WORK TO BE COMPLETED >> The lines wanted are those in the data below that include "assets".

RECORDS SUPPLIED >>
::::::::

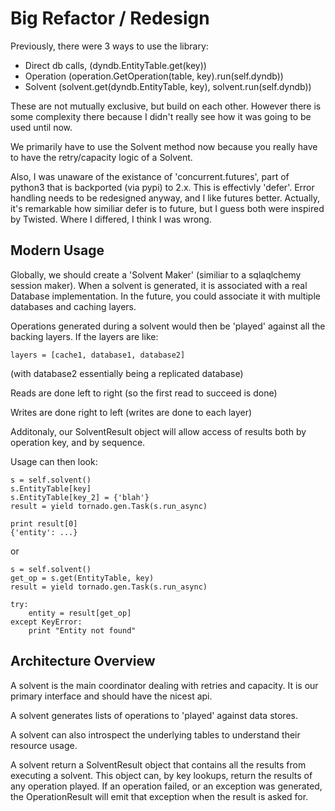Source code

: Big Refactor / Redesign
====

Previously, there were 3 ways to use the library: 

  * Direct db calls, (dyndb.EntityTable.get(key))
  * Operation (operation.GetOperation(table, key).run(self.dyndb))
  * Solvent (solvent.get(dyndb.EntityTable, key), solvent.run(self.dyndb))

These are not mutually exclusive, but build on each other. However there is
some complexity there because I didn't really see how it was going to be used
until now. 

We primarily have to use the Solvent method now because you really have to have
the retry/capacity logic of a Solvent.

Also, I was unaware of the existance of 'concurrent.futures', part of python3
that is backported (via pypi) to 2.x. This is effectivly 'defer'. Error
handling needs to be redesigned anyway, and I like futures better. Actually,
it's remarkable how similiar defer is to future, but I guess both were inspired
by Twisted. Where I differed, I think I was wrong.


Modern Usage
----

Globally, we should create a 'Solvent Maker' (similiar to a sqlaqlchemy session maker). When a solvent is generated, it is 
associated with a real Database implementation. In the future, you could associate it with multiple databases and caching layers.

Operations generated during a solvent would then be 'played' against all the backing layers. If the layers are like:

    layers = [cache1, database1, database2]

(with database2 essentially being a replicated database)

Reads are done left to right (so the first read to succeed is done)

Writes are done right to left (writes are done to each layer)

Additonaly, our SolventResult object will allow access of results both by operation key, and by sequence.

Usage can then look:

    s = self.solvent()
    s.EntityTable[key]
    s.EntityTable[key_2] = {'blah'}
    result = yield tornado.gen.Task(s.run_async)

    print result[0]
    {'entity': ...}

or

    s = self.solvent()
    get_op = s.get(EntityTable, key)
    result = yield tornado.gen.Task(s.run_async)

    try:
        entity = result[get_op]
    except KeyError:
        print "Entity not found"


Architecture Overview
----

A solvent is the main coordinator dealing with retries and capacity. It is our
primary interface and should have the nicest api.


A solvent generates lists of operations to 'played' against data stores.

A solvent can also introspect the underlying tables to understand their resource usage.

A solvent return a SolventResult object that contains all the results from
executing a solvent. This object can, by key lookups, return the results of any
operation played. If an operation failed, or an exception was generated, the
OperationResult will emit that exception when the result is asked for.
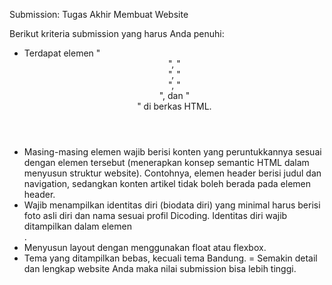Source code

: Submission: Tugas Akhir Membuat Website

Berikut kriteria submission yang harus Anda penuhi:

- Terdapat elemen "<header>", "<footer>", "<main>", "<article>", dan "<aside>" di berkas HTML.
- Masing-masing elemen wajib berisi konten yang peruntukkannya sesuai dengan elemen tersebut (menerapkan konsep semantic HTML dalam menyusun struktur website).
Contohnya, elemen header berisi judul dan navigation, sedangkan konten artikel tidak boleh berada pada elemen header.
- Wajib menampilkan identitas diri (biodata diri) yang minimal harus berisi foto asli diri dan nama sesuai profil Dicoding. Identitas diri wajib ditampilkan dalam elemen <aside>.
- Menyusun layout dengan menggunakan float atau flexbox.
- Tema yang ditampilkan bebas, kecuali tema Bandung.
= Semakin detail dan lengkap website Anda maka nilai submission bisa lebih tinggi.
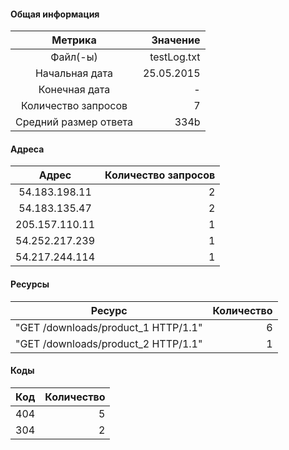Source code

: #### Общая информация
|        Метрика        |     Значение |
|:---------------------:|-------------:|
|       Файл(-ы)        |testLog.txt |
|    Начальная дата     |25.05.2015|
|     Конечная дата     |-|
|  Количество запросов  |7|
| Средний размер ответа |334b|
#### Адреса
|        Адрес        |     Количество запросов |
|:---------------------:|-------------:|
|	54.183.198.11	|2|
|	54.183.135.47	|2|
|	205.157.110.11	|1|
|	54.252.217.239	|1|
|	54.217.244.114	|1|
#### Ресурсы
|        Ресурс        |     Количество |
|:---------------------:|-------------:|
|	"GET /downloads/product_1 HTTP/1.1"	|6|
|	"GET /downloads/product_2 HTTP/1.1"	|1|
#### Коды
|        Код        |     Количество |
|:---------------------:|-------------:|
|	404	|5|
|	304	|2|

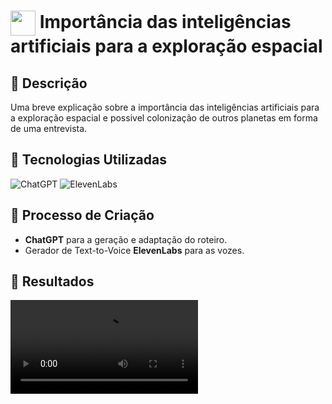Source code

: <h1>
    <a href="https://www.dio.me/">
     <img align="center" width="40px" src="https://hermes.digitalinnovation.one/assets/diome/logo-minimized.png"></a>
    <span>Importância das inteligências artificiais para a exploração espacial</span>
</h1>

## 📒 Descrição
Uma breve explicação sobre a importância das inteligências artificiais para a exploração espacial e possivel colonização de outros planetas em forma de uma entrevista.

## 🤖 Tecnologias Utilizadas
![ChatGPT](https://img.shields.io/badge/ChatGPT-000?style=for-the-badge&logo=&logoColor=%233776AB)
![ElevenLabs](https://img.shields.io/badge/ElevenLabs-000?style=for-the-badge&logo=&logoColor=%2496ED)

## 🧐 Processo de Criação
- **ChatGPT** para a geração e adaptação do roteiro.
- Gerador de Text-to-Voice **ElevenLabs** para as vozes.
  
## 🚀 Resultados

<video src='https://github.com/user-attachments/assets/2a8082c7-9dfc-44f9-a480-e2dd8a966e0b' type="audio/mp4" autoplay/>

## 💭 Reflexão (Opcional)
A maior dificuldade encontrada foi na criação das vozes. Manter a entonação constante e consistente foi a parte mais desafiadora durante o processo de geração.
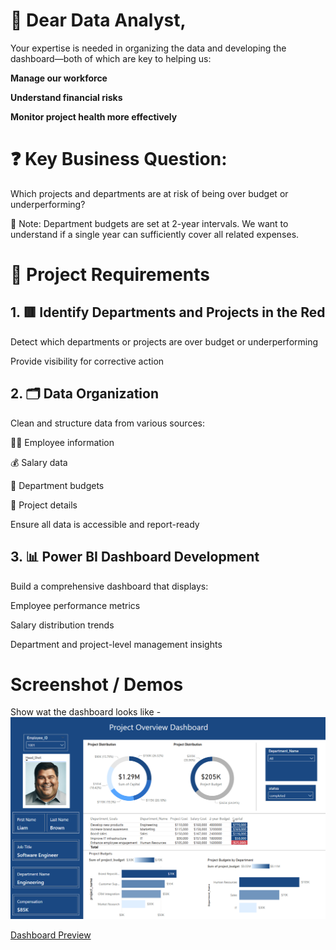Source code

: # 💼 **Dear Data Analyst**,
Your expertise is needed in organizing the data and developing the dashboard—both of which are key to helping us:

**Manage our workforce**

**Understand financial risks**

**Monitor project health more effectively**

# ❓ Key Business Question:
Which projects and departments are at risk of being over budget or underperforming?

📌 Note: Department budgets are set at 2-year intervals. We want to understand if a single year can sufficiently cover all related expenses.

# 🧩 Project Requirements
## 1. 🟥 Identify Departments and Projects in the Red
Detect which departments or projects are over budget or underperforming

Provide visibility for corrective action

## 2. 🗂️ Data Organization
Clean and structure data from various sources:

🧑‍💼 Employee information

💰 Salary data

🏢 Department budgets

📁 Project details

Ensure all data is accessible and report-ready

## 3. 📊 Power BI Dashboard Development
Build a comprehensive dashboard that displays:

Employee performance metrics

Salary distribution trends

Department and project-level management insights

# Screenshot / Demos
Show wat the dashboard looks like - ![Alt text](https://github.com/itayh2/Project-Overiew-Dashboard/blob/main/Dashboard.png)

[Dashboard Preview](https://app.powerbi.com/view?r=eyJrIjoiMDFmNzQ5NzItMTZhOC00NTM1LWI0YTgtZTEwZTdjMTBiZTRjIiwidCI6ImMwODhmN2IxLTExNTEtNGRhOS1iNTExLTU3NzE4MThlZWI3ZSIsImMiOjF9)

::::::::

RESPONSE FOR THIS EXERCISE >>
     <img align="center" width="40px" src="https://hermes.digitalinnovation.one/assets/diome/logo-minimized.png"></a>
<video src='https://github.com/user-attachments/assets/2a8082c7-9dfc-44f9-a480-e2dd8a966e0b' type="audio/mp4" autoplay/>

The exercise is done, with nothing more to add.